### Task statement
The answer must consist of every line in the records below that contains the string "cohort".

### Data provided
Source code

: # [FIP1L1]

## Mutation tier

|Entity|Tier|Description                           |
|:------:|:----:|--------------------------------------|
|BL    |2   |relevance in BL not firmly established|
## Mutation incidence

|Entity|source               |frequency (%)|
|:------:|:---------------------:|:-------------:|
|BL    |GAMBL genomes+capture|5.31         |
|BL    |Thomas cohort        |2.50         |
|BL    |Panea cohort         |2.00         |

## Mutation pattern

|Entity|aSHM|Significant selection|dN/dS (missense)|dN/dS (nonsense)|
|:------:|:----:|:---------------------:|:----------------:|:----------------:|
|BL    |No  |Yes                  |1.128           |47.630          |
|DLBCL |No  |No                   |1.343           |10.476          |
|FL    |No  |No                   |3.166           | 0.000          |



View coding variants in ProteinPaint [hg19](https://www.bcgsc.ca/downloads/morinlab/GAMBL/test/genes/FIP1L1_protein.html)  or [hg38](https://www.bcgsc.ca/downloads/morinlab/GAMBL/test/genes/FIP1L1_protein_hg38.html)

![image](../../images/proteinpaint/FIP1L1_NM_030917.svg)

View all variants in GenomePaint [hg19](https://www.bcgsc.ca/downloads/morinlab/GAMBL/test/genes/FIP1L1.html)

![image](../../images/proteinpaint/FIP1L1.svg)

### Completed task
|BL    |Thomas cohort        |2.50         |
|BL    |Panea cohort         |2.00         |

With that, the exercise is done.